[Data in this exercise — start]

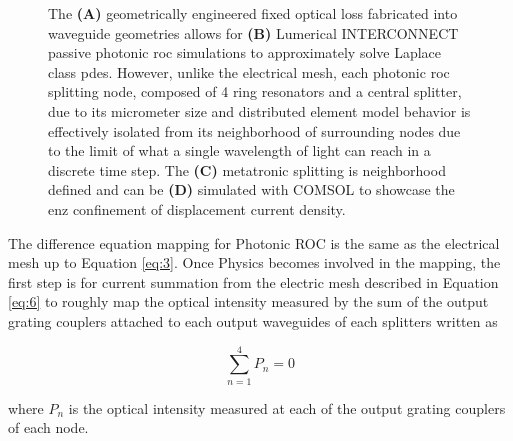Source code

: \begin{figure}[ht]
\centering{}
\caption{The \textbf{(A)} geometrically engineered fixed optical loss fabricated into waveguide geometries allows for \textbf{(B)} Lumerical INTERCONNECT passive photonic \acrshort{roc} simulations to approximately solve Laplace class \acrshort{pde}s. However, unlike the electrical mesh, each photonic \acrshort{roc} splitting node, composed of 4 ring resonators and a central splitter, due to its micrometer size and distributed element model behavior is effectively isolated from its neighborhood of surrounding nodes due to the limit of what a single wavelength of light can reach in a discrete time step. The \textbf{(C)} metatronic splitting is neighborhood defined and can be \textbf{(D)} simulated with COMSOL to showcase the \acrshort{enz} confinement of displacement current density.}
\label{fig:photonic_metatronic_simulations}
\end{figure}

\par The difference equation mapping for Photonic ROC is the same as the electrical mesh up to Equation \ref{eq:3}. Once Physics becomes involved in the mapping, the first step is for current summation from the electric mesh described in Equation \ref{eq:6} to roughly map the optical intensity measured by the sum of the output grating couplers attached to each output waveguides of each splitters written as 
 
\begin{dmath}\label{eq_lightDual}
	\sum_{n=1}^{4} P_n = 0 
\end{dmath}

where $P_n$ is the optical intensity measured at each of the output grating couplers of each node.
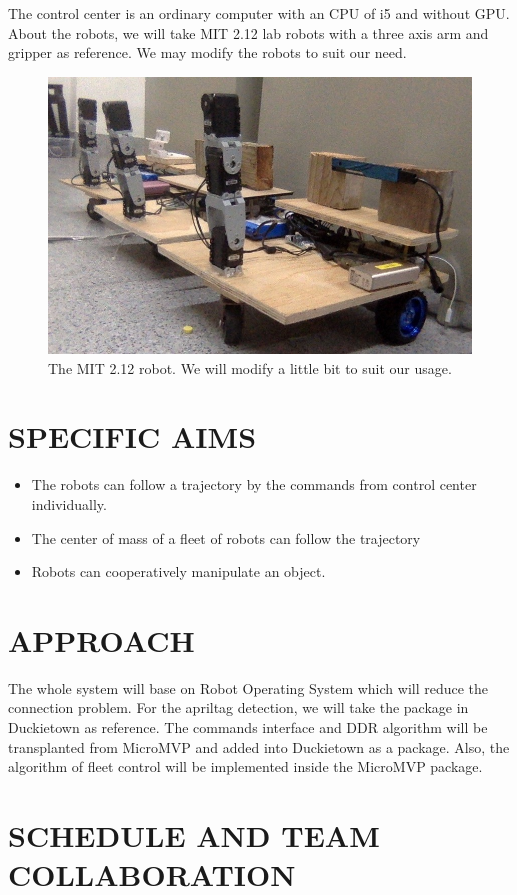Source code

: \documentclass[letterpaper, 10 pt, conference]{ieeeconf}  %
\begin{document}
The control center is an ordinary computer with an CPU of i5 and without GPU. About the robots, we will take MIT 2.12 lab robots with a three axis arm and gripper as reference. We may modify the robots to suit our need.
\begin{figure}[h] %
\includegraphics[width=0.8\columnwidth]{robot}
\centering
\caption{The MIT 2.12 robot. We will modify a little bit to suit our usage.}
 \label{figure:robot}
\end{figure}

\section{SPECIFIC AIMS}

\begin{itemize}
\item The robots can follow a trajectory by the commands from control center individually.
\item The center of mass of a fleet of robots can follow the trajectory
\item Robots can cooperatively manipulate an object.
\end{itemize}

\section{APPROACH}

The whole system will base on Robot Operating System which will reduce the connection problem. For the apriltag detection, we will take the package in Duckietown as reference. The commands interface and DDR algorithm will be transplanted from MicroMVP and added into Duckietown as a package. Also, the algorithm of fleet control will be implemented inside the MicroMVP package. 

\section{SCHEDULE AND TEAM COLLABORATION}
\end{document}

[Data in this exercise — finish]

## What you have to do
Only an exact copy of the records, free of images, belongs in the answer.

## Result of this task
Source code

: \begin{figure}[ht]
\centering{}
\caption{The \textbf{(A)} geometrically engineered fixed optical loss fabricated into waveguide geometries allows for \textbf{(B)} Lumerical INTERCONNECT passive photonic \acrshort{roc} simulations to approximately solve Laplace class \acrshort{pde}s. However, unlike the electrical mesh, each photonic \acrshort{roc} splitting node, composed of 4 ring resonators and a central splitter, due to its micrometer size and distributed element model behavior is effectively isolated from its neighborhood of surrounding nodes due to the limit of what a single wavelength of light can reach in a discrete time step. The \textbf{(C)} metatronic splitting is neighborhood defined and can be \textbf{(D)} simulated with COMSOL to showcase the \acrshort{enz} confinement of displacement current density.}
\label{fig:photonic_metatronic_simulations}
\end{figure}

\par The difference equation mapping for Photonic ROC is the same as the electrical mesh up to Equation \ref{eq:3}. Once Physics becomes involved in the mapping, the first step is for current summation from the electric mesh described in Equation \ref{eq:6} to roughly map the optical intensity measured by the sum of the output grating couplers attached to each output waveguides of each splitters written as 
 
\begin{dmath}\label{eq_lightDual}
	\sum_{n=1}^{4} P_n = 0 
\end{dmath}

where $P_n$ is the optical intensity measured at each of the output grating couplers of each node.
Source code

: \documentclass[letterpaper, 10 pt, conference]{ieeeconf}  %
\begin{document}
The control center is an ordinary computer with an CPU of i5 and without GPU. About the robots, we will take MIT 2.12 lab robots with a three axis arm and gripper as reference. We may modify the robots to suit our need.
\begin{figure}[h] %
\includegraphics[width=0.8\columnwidth]{robot}
\centering
\caption{The MIT 2.12 robot. We will modify a little bit to suit our usage.}
 \label{figure:robot}
\end{figure}

\section{SPECIFIC AIMS}

\begin{itemize}
\item The robots can follow a trajectory by the commands from control center individually.
\item The center of mass of a fleet of robots can follow the trajectory
\item Robots can cooperatively manipulate an object.
\end{itemize}

\section{APPROACH}

The whole system will base on Robot Operating System which will reduce the connection problem. For the apriltag detection, we will take the package in Duckietown as reference. The commands interface and DDR algorithm will be transplanted from MicroMVP and added into Duckietown as a package. Also, the algorithm of fleet control will be implemented inside the MicroMVP package. 

\section{SCHEDULE AND TEAM COLLABORATION}
\end{document}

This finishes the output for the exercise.